驚きながらも心から心配そうな様子で私の怪我の状態を見て、すぐに役員の一人を医療棟にやった。他の役員にも現場確認や他部署への連絡など、てきぱきと指示を出す。その忙しそうな様子から、なぜ私がこんな時間にこんな場所にいるかは不問にしてくれそうでほっとした。

 彼らがばたばたと行ってしまってその場に二人きりで残されたとき、奏様はそっと指先で私の首筋を労るように触れた。そこは生々しい噛み痕のある位置だ。奏様は私の怪我が雷などではなく吸血鬼によるものだと見抜いているらしかった。
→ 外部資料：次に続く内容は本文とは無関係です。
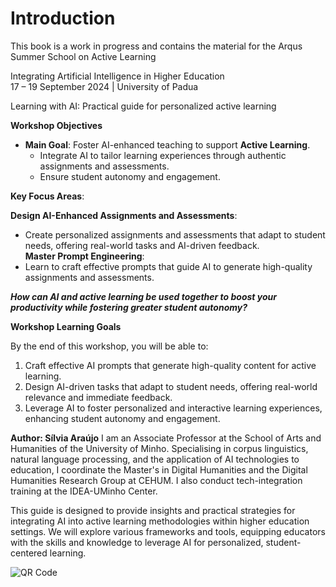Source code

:# Introduction

This book is a work in progress and contains the material for the Arqus Summer School on  Active Learning   
  

Integrating Artificial Intelligence in Higher Education     
17 – 19 September 2024 | University of Padua 


Learning with AI: Practical guide for personalized active learning


**Workshop Objectives**

* **Main Goal**: Foster AI-enhanced teaching to support **Active Learning**.  
  * Integrate AI to tailor learning experiences through authentic assignments and assessments.  
  * Ensure student autonomy and engagement.

**Key Focus Areas**:

**Design AI-Enhanced Assignments and Assessments**:

* Create personalized assignments and assessments that adapt to student needs, offering real-world tasks and AI-driven feedback.  
  **Master Prompt Engineering**:  
* Learn to craft effective prompts that guide AI to generate high-quality assignments and assessments.

***How can AI and active learning be used together to boost your productivity while fostering greater student autonomy?***

**Workshop Learning Goals**

By the end of this workshop, you will be able to:

1. Craft effective AI prompts that generate high-quality content for active learning.  
2. Design AI-driven tasks that adapt to student needs, offering real-world relevance and immediate feedback.  
3. Leverage AI to foster personalized and interactive learning experiences, enhancing student autonomy and engagement.



**Author: Sílvia Araújo**
I am an Associate Professor at the School of Arts and Humanities of the University of Minho. Specialising in corpus linguistics, natural language processing, and the application of AI technologies to education, I coordinate the Master's in Digital Humanities and the Digital Humanities Research Group at CEHUM. I also conduct tech-integration training at the IDEA-UMinho Center.


This guide is designed to provide insights and practical strategies for integrating AI into active learning methodologies within higher education settings. We will explore various frameworks and tools, equipping educators with the skills and knowledge to leverage AI for personalized, student-centered learning.

![QR Code](qrcode.png)


```{tableofcontents}
```
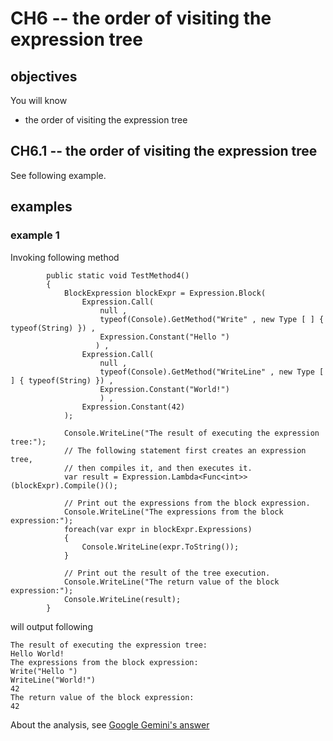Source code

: # CH6 -- the order of visiting the expression tree
## objectives
You will know

+ the order of visiting the expression tree

## CH6.1 -- the order of visiting the expression tree
See following example.

## examples
### example 1
Invoking following method 

```
        public static void TestMethod4()
        {
            BlockExpression blockExpr = Expression.Block(
                Expression.Call(
                    null ,
                    typeof(Console).GetMethod("Write" , new Type [ ] { typeof(String) }) ,
                    Expression.Constant("Hello ")
                   ) ,
                Expression.Call(
                    null ,
                    typeof(Console).GetMethod("WriteLine" , new Type [ ] { typeof(String) }) ,
                    Expression.Constant("World!")
                    ) ,
                Expression.Constant(42)
            );

            Console.WriteLine("The result of executing the expression tree:");
            // The following statement first creates an expression tree,
            // then compiles it, and then executes it.
            var result = Expression.Lambda<Func<int>>(blockExpr).Compile()();

            // Print out the expressions from the block expression.
            Console.WriteLine("The expressions from the block expression:");
            foreach(var expr in blockExpr.Expressions)
            {
                Console.WriteLine(expr.ToString());
            }

            // Print out the result of the tree execution.
            Console.WriteLine("The return value of the block expression:");
            Console.WriteLine(result);
        }
```

will output following

```
The result of executing the expression tree:
Hello World!
The expressions from the block expression:
Write("Hello ")
WriteLine("World!")
42
The return value of the block expression:
42
```

About the analysis, see [Google Gemini's answer](https://g.co/gemini/share/853d32e555cc)
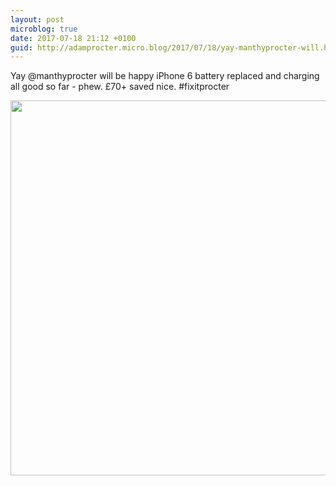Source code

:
 ```yaml
---
layout: post
microblog: true
date: 2017-07-18 21:12 +0100
guid: http://adamprocter.micro.blog/2017/07/18/yay-manthyprocter-will.html
---
```

Yay @manthyprocter will be happy iPhone 6 battery replaced and charging all good so far - phew. £70+ saved nice. #fixitprocter

<img src="http://adamprocter.micro.blog/uploads/2017/ee43add2d1.jpg" width="600" height="600" />
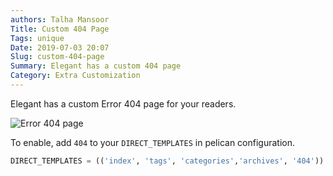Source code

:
 ```yaml
---
authors: Talha Mansoor
Title: Custom 404 Page
Tags: unique
Date: 2019-07-03 20:07
Slug: custom-404-page
Summary: Elegant has a custom 404 page
Category: Extra Customization
---
```


Elegant has a custom Error 404 page for your readers.

![Error 404 page]({static}/images/elegant-theme_error-404-page.png)

To enable, add `404` to your `DIRECT_TEMPLATES` in pelican configuration.

```python
DIRECT_TEMPLATES = (('index', 'tags', 'categories','archives', '404'))
```
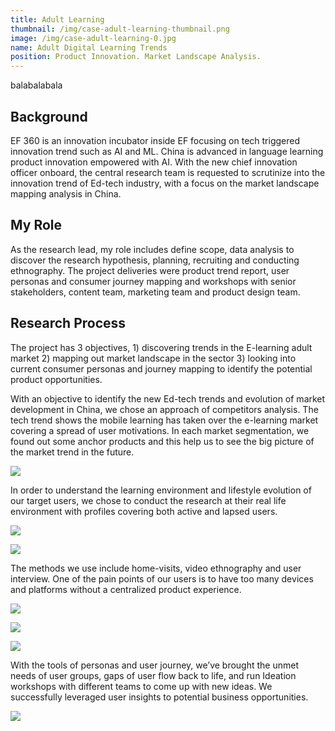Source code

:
 ```yaml
---
title: Adult Learning
thumbnail: /img/case-adult-learning-thumbnail.png
image: /img/case-adult-learning-0.jpg
name: Adult Digital Learning Trends
position: Product Innovation. Market Landscape Analysis.
---
```

balabalabala

## **Background**

EF 360 is an innovation incubator inside EF focusing on tech triggered innovation trend such as AI and ML. China is advanced in language learning product innovation empowered with AI. With the new chief innovation officer onboard, the central research team is requested to scrutinize into the innovation trend of Ed-tech industry, with a focus on the market landscape mapping analysis in China.

## **My Role**

As the research lead, my role includes define scope, data analysis to discover the research hypothesis, planning, recruiting and conducting ethnography. The project deliveries were product trend report, user personas and consumer journey mapping and workshops with senior stakeholders, content team, marketing team and product design team.

## **Research Process**

The project has 3 objectives, 1) discovering trends in the E-learning adult market 2) mapping out market landscape in the sector 3) looking into current consumer personas and journey mapping to identify the potential product opportunities.

With an objective to identify the new Ed-tech trends and evolution of market development in China, we chose an approach of competitors analysis. The tech trend shows the mobile learning has taken over the e-learning market covering a spread of user motivations. In each market segmentation, we found out some anchor products and this help us to see the big picture of the market trend in the future.

![](/img/case-adult-learning-5.png)

In order to understand the learning environment and lifestyle evolution of our target users, we chose to conduct the research at their real life environment with profiles covering both active and lapsed users.

![](/img/case-adult-learning-7.png)

![](/img/case-adult-learning-6.png)

The methods we use include home-visits, video ethnography and user interview. One of the pain points of our users is to have too many devices and platforms without a centralized product experience.

![](/img/case-adult-learning-2.jpg)

![](/img/case-adult-learning-3.jpg)

![](/img/case-adult-learning-4.png)

With the tools of personas and user journey, we’ve brought the unmet needs of user groups, gaps of user flow back to life, and run Ideation workshops with different teams to come up with new ideas. We successfully leveraged user insights to potential business opportunities.

![](/img/case-adult-learning-1.png)
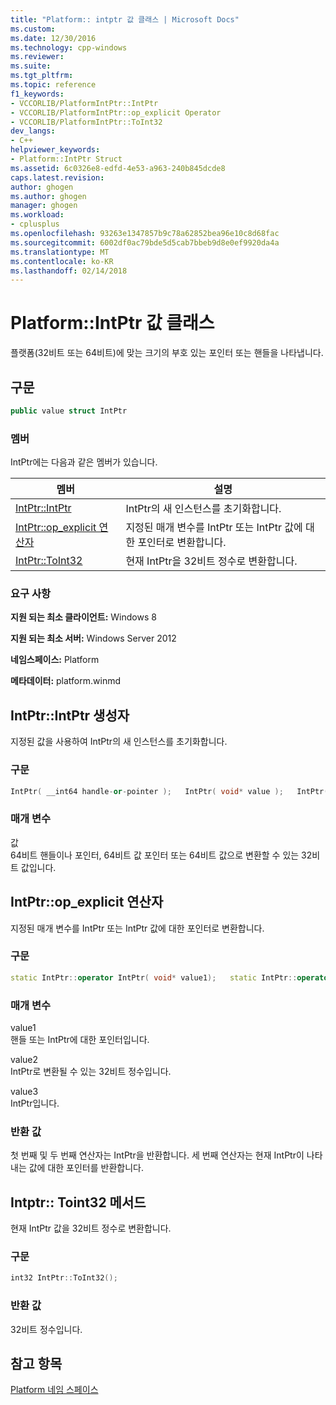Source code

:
 ```yaml
---
title: "Platform:: intptr 값 클래스 | Microsoft Docs"
ms.custom: 
ms.date: 12/30/2016
ms.technology: cpp-windows
ms.reviewer: 
ms.suite: 
ms.tgt_pltfrm: 
ms.topic: reference
f1_keywords:
- VCCORLIB/PlatformIntPtr::IntPtr
- VCCORLIB/PlatformIntPtr::op_explicit Operator
- VCCORLIB/PlatformIntPtr::ToInt32
dev_langs:
- C++
helpviewer_keywords:
- Platform::IntPtr Struct
ms.assetid: 6c0326e8-edfd-4e53-a963-240b845dcde8
caps.latest.revision: 
author: ghogen
ms.author: ghogen
manager: ghogen
ms.workload:
- cplusplus
ms.openlocfilehash: 93263e1347857b9c78a62852bea96e10c8d68fac
ms.sourcegitcommit: 6002df0ac79bde5d5cab7bbeb9d8e0ef9920da4a
ms.translationtype: MT
ms.contentlocale: ko-KR
ms.lasthandoff: 02/14/2018
---
```

# <a name="platformintptr-value-class"></a>Platform::IntPtr 값 클래스
플랫폼(32비트 또는 64비트)에 맞는 크기의 부호 있는 포인터 또는 핸들을 나타냅니다.  
  
## <a name="syntax"></a>구문  
  
```cpp  
public value struct IntPtr  
```  
  
### <a name="members"></a>멤버  
 IntPtr에는 다음과 같은 멤버가 있습니다.  
  
|멤버|설명|  
|------------|-----------------|  
|[IntPtr::IntPtr](#ctor)|IntPtr의 새 인스턴스를 초기화합니다.|  
|[IntPtr::op_explicit 연산자](#op-explicit)|지정된 매개 변수를 IntPtr 또는 IntPtr 값에 대한 포인터로 변환합니다.|  
|[IntPtr::ToInt32](#toint32)|현재 IntPtr을 32비트 정수로 변환합니다.|  
  
### <a name="requirements"></a>요구 사항  
 **지원 되는 최소 클라이언트:** Windows 8  
  
 **지원 되는 최소 서버:** Windows Server 2012  
  
 **네임스페이스:** Platform  
  
 **메타데이터:** platform.winmd  

## <a name="ctor"> </a> IntPtr::IntPtr 생성자
지정된 값을 사용하여 IntPtr의 새 인스턴스를 초기화합니다.  
  
### <a name="syntax"></a>구문  
  
```cpp  
IntPtr( __int64 handle-or-pointer );   IntPtr( void* value );   IntPtr( int 32-bit_value );  
```  
  
### <a name="parameters"></a>매개 변수  
 값  
 64비트 핸들이나 포인터, 64비트 값 포인터 또는 64비트 값으로 변환할 수 있는 32비트 값입니다.  
  


## <a name="op-explicit"> </a> IntPtr::op_explicit 연산자
지정된 매개 변수를 IntPtr 또는 IntPtr 값에 대한 포인터로 변환합니다.  
  
### <a name="syntax"></a>구문  
  
```cpp  
static IntPtr::operator IntPtr( void* value1);   static IntPtr::operator IntPtr( int value2);   static IntPtr::operator void*( IntPtr value3 );  
```  
  
### <a name="parameters"></a>매개 변수  
 value1  
 핸들 또는 IntPtr에 대한 포인터입니다.  
  
 value2  
 IntPtr로 변환될 수 있는 32비트 정수입니다.  
  
 value3  
 IntPtr입니다.  
  
### <a name="return-value"></a>반환 값  
 첫 번째 및 두 번째 연산자는 IntPtr을 반환합니다. 세 번째 연산자는 현재 IntPtr이 나타내는 값에 대한 포인터를 반환합니다.  
  


## <a name="toint32"> </a> Intptr:: Toint32 메서드
현재 IntPtr 값을 32비트 정수로 변환합니다.  
  
### <a name="syntax"></a>구문  
  
```cpp  
int32 IntPtr::ToInt32();  
```  
  
### <a name="return-value"></a>반환 값  
 32비트 정수입니다.  
  
  
## <a name="see-also"></a>참고 항목  
 [Platform 네임 스페이스](../cppcx/platform-namespace-c-cx.md)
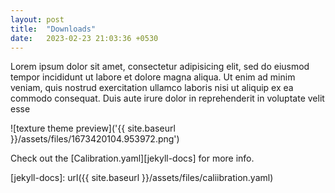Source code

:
 ```yaml
---
layout: post
title:  "Downloads"
date:   2023-02-23 21:03:36 +0530
---
```

Lorem ipsum dolor sit amet, consectetur adipisicing elit, sed do eiusmod tempor incididunt ut labore et dolore magna aliqua. Ut enim ad minim veniam, quis nostrud exercitation ullamco laboris nisi ut aliquip ex ea commodo consequat. Duis aute irure dolor in reprehenderit in voluptate velit esse

![texture theme preview]('{{ site.baseurl }}/assets/files/1673420104.953972.png')

Check out the [Calibration.yaml][jekyll-docs] for more info.

[jekyll-docs]: url({{ site.baseurl }}/assets/files/caliibration.yaml)
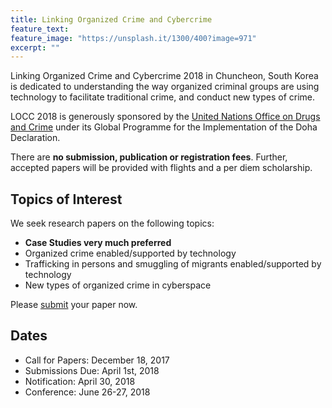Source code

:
 ```yaml
---
title: Linking Organized Crime and Cybercrime
feature_text:
feature_image: "https://unsplash.it/1300/400?image=971"
excerpt: ""
---
```


Linking Organized Crime and Cybercrime 2018 in Chuncheon, South Korea is dedicated to understanding the way organized criminal groups are using technology to facilitate traditional crime, and conduct new types of crime.

LOCC 2018 is generously sponsored by the [United Nations Office on Drugs and Crime](https://unodc.org)
under its Global Programme for the Implementation of the Doha Declaration.

There are **no submission, publication or registration fees**. Further, accepted papers
will be provided with flights and a per diem scholarship.

## Topics of Interest
We seek research papers on the following topics:
* **Case Studies very much preferred**
*	Organized crime enabled/supported by technology
*	Trafficking in persons and smuggling of migrants enabled/supported by technology
*	New types of organized crime in cyberspace

Please [submit](https://locc.dfir.science/pSubmit/) your paper now.

## Dates
* Call for Papers: December 18, 2017
* Submissions Due: April 1st, 2018
* Notification: April 30, 2018
* Conference: June 26-27, 2018
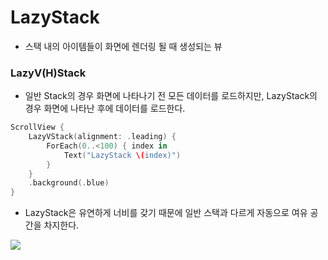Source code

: # LazyStack
- 스택 내의 아이템들이 화면에 렌더링 될 때 생성되는 뷰

### LazyV(H)Stack
- 일반 Stack의 경우 화면에 나타나기 전 모든 데이터를 로드하지만, LazyStack의 경우 화면에 나타난 후에 데이터를 로드한다.
```swift
ScrollView {
    LazyVStack(alignment: .leading) {
        ForEach(0..<100) { index in
            Text("LazyStack \(index)")
        }
    }
    .background(.blue)
}
```
- LazyStack은 유연하게 너비를 갖기 때문에 일반 스택과 다르게 자동으로 여유 공간을 차지한다.

![](https://velog.velcdn.com/images/snack/post/944703c3-964d-4b7f-aefd-a77508089ad0/image.png)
「ひどいな。学園に潜んでいた吸血鬼が暴れていたらしいが……怖かっただろう」

 自分のことのようにつらそうな顔で言う奏様に、私は首を振った。

 見た目こそ恐ろしかったけど、優しい吸血鬼だった。意外と子供っぽいところもあって、初めて出会った時の少年のまま変わっていなくて嬉しかった。

「いいえ……意外なことに、怖くなかったんですよ」

 奏様は驚いた様子だったが、黙って私の肩を抱いてくれた。されるままで、私は朝焼けの空を見上げる。

 陰鬱な夜の終わり。だけど私にとっては二人で過ごした優しい夜の終わりでもある。

 それは泣きそうなほど透明で、美しい夜明けだった。